> _Try it_:
Wherever the word "label" appears in a line of the data, that line should be copied.

> _Material for this exercise_:
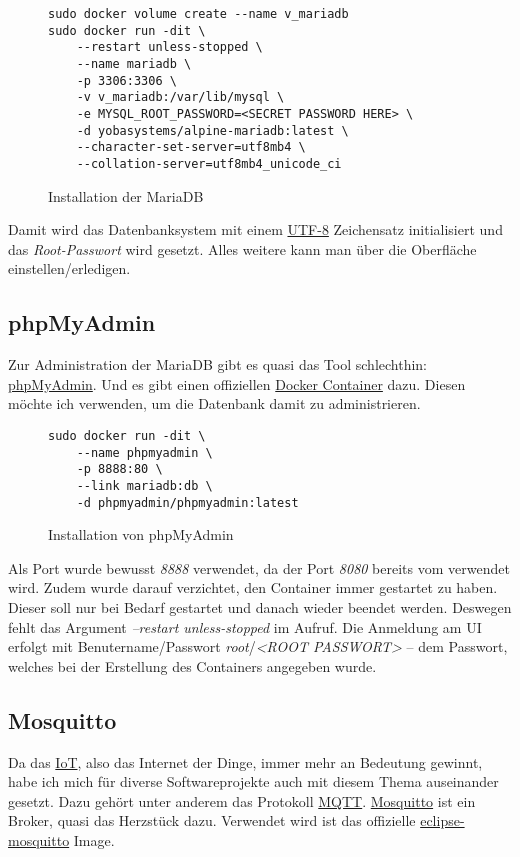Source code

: \documentclass[12pt,a4paper]{article}
\newcommand{\code}[1]{\textit{#1}}
\begin{document}
\begin{figure}[H]
\begin{lstlisting}
sudo docker volume create --name v_mariadb
sudo docker run -dit \
    --restart unless-stopped \
    --name mariadb \
    -p 3306:3306 \
    -v v_mariadb:/var/lib/mysql \
    -e MYSQL_ROOT_PASSWORD=<SECRET PASSWORD HERE> \
    -d yobasystems/alpine-mariadb:latest \
    --character-set-server=utf8mb4 \
    --collation-server=utf8mb4_unicode_ci
\end{lstlisting}
\caption{Installation der MariaDB}\label{fig:Installation der MariaDB}
\end{figure}

Damit wird das Datenbanksystem mit einem \href{https://de.wikipedia.org/wiki/UTF-8}{UTF-8} Zeichensatz initialisiert und
das \code{Root-Passwort} wird gesetzt. Alles weitere kann man über die Oberfläche 
einstellen/erledigen.

\subsection{phpMyAdmin}\label{sub:phpMyAdmin}
Zur Administration der MariaDB gibt es quasi das Tool schlechthin: \href{https://www.phpmyadmin.net/}{phpMyAdmin}. Und
es gibt einen offiziellen \href{https://hub.docker.com/r/phpmyadmin/phpmyadmin}{Docker Container} dazu. Diesen möchte
ich verwenden, um die Datenbank damit zu administrieren.

\begin{figure}[H]
\begin{lstlisting}
sudo docker run -dit \
    --name phpmyadmin \
    -p 8888:80 \
    --link mariadb:db \
    -d phpmyadmin/phpmyadmin:latest
\end{lstlisting}
\caption{Installation von phpMyAdmin}\label{fig:Installation von phpMyAdmin}
\end{figure}

Als Port wurde bewusst \code{8888} verwendet, da der Port \code{8080} bereits vom  verwendet
wird. Zudem wurde darauf verzichtet, den Container immer gestartet zu haben. Dieser soll nur bei Bedarf gestartet und
danach wieder beendet werden. Deswegen fehlt das Argument \code{--restart unless-stopped} im Aufruf. Die Anmeldung am
UI erfolgt mit Benutername/Passwort \code{root}/\code{<ROOT PASSWORT>} -- dem Passwort, welches bei der Erstellung des
\nameref{sub:MariaDB} Containers angegeben wurde.

\subsection{Mosquitto}
Da das \href{https://de.wikipedia.org/wiki/Internet_der_Dinge#targetText=Das%20Internet%20der%20Dinge%20(IdD,und%20Kommunikationstechniken%20zusammenarbeiten%20zu%20lassen.}{IoT},
also das Internet der Dinge, immer mehr an Bedeutung gewinnt, habe ich mich für diverse Softwareprojekte auch mit diesem
Thema auseinander gesetzt. Dazu gehört unter anderem das Protokoll \href{http://mqtt.org/}{MQTT}.
\href{https://mosquitto.org/}{Mosquitto} ist ein Broker, quasi das Herzstück dazu. Verwendet wird ist das offizielle
\href{https://hub.docker.com/_/eclipse-mosquitto}{eclipse-mosquitto} Image.
\end{document}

> _Written reply_:
\caption{Installation der MariaDB}\label{fig:Installation der MariaDB}
\subsection{phpMyAdmin}\label{sub:phpMyAdmin}
\caption{Installation von phpMyAdmin}\label{fig:Installation von phpMyAdmin}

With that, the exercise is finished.